Problem:
Search the entries for the word "Example". Copy every line that holds it.

---------- Material shown

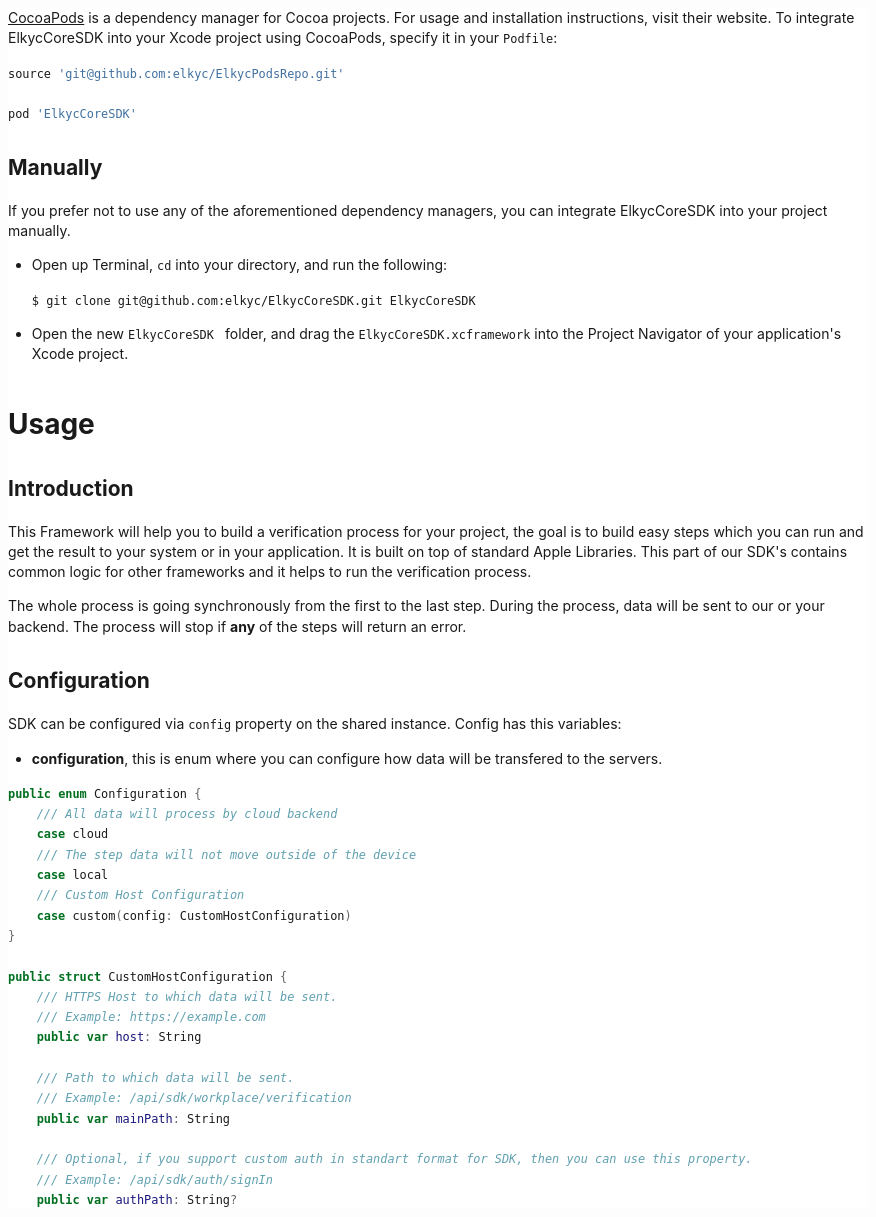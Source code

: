 [CocoaPods](https://cocoapods.org) is a dependency manager for Cocoa projects. For usage and installation instructions, visit their website. To integrate ElkycCoreSDK into your Xcode project using CocoaPods, specify it in your `Podfile`:

```ruby
source 'git@github.com:elkyc/ElkycPodsRepo.git'

pod 'ElkycCoreSDK'
```
## Manually

If you prefer not to use any of the aforementioned dependency managers, you can integrate ElkycCoreSDK into your project manually.

- Open up Terminal, `cd` into your directory, and run the following:

  ```bash
  $ git clone git@github.com:elkyc/ElkycCoreSDK.git ElkycCoreSDK
  ```
- Open the new `ElkycCoreSDK ` folder, and drag the `ElkycCoreSDK.xcframework` into the Project Navigator of your application's Xcode project.

# Usage
## Introduction
This Framework will help you to build a verification process for your project, the goal is to build easy steps which you can run and get the result to your system or in your application. It is built on top of standard Apple Libraries. This part of our SDK's contains common logic for other frameworks and it helps to run the verification process. 

The whole process is going synchronously from the first to the last step. During the process, data will be sent to our or your backend. The process will stop if **any** of the steps will return an error.

## Configuration
SDK can be configured via `config` property on the shared instance.
Config has this variables:

- **configuration**, this is enum where you can configure how data will be transfered to the servers.

```swift
public enum Configuration {
    /// All data will process by cloud backend
    case cloud
    /// The step data will not move outside of the device
    case local
    /// Custom Host Configuration
    case custom(config: CustomHostConfiguration)
}

public struct CustomHostConfiguration {
    /// HTTPS Host to which data will be sent.
    /// Example: https://example.com
    public var host: String

    /// Path to which data will be sent.
    /// Example: /api/sdk/workplace/verification
    public var mainPath: String

    /// Optional, if you support custom auth in standart format for SDK, then you can use this property.
    /// Example: /api/sdk/auth/signIn
    public var authPath: String?

```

--------------------

Your response:
    /// Example: https://example.com
    /// Example: /api/sdk/workplace/verification
    /// Example: /api/sdk/auth/signIn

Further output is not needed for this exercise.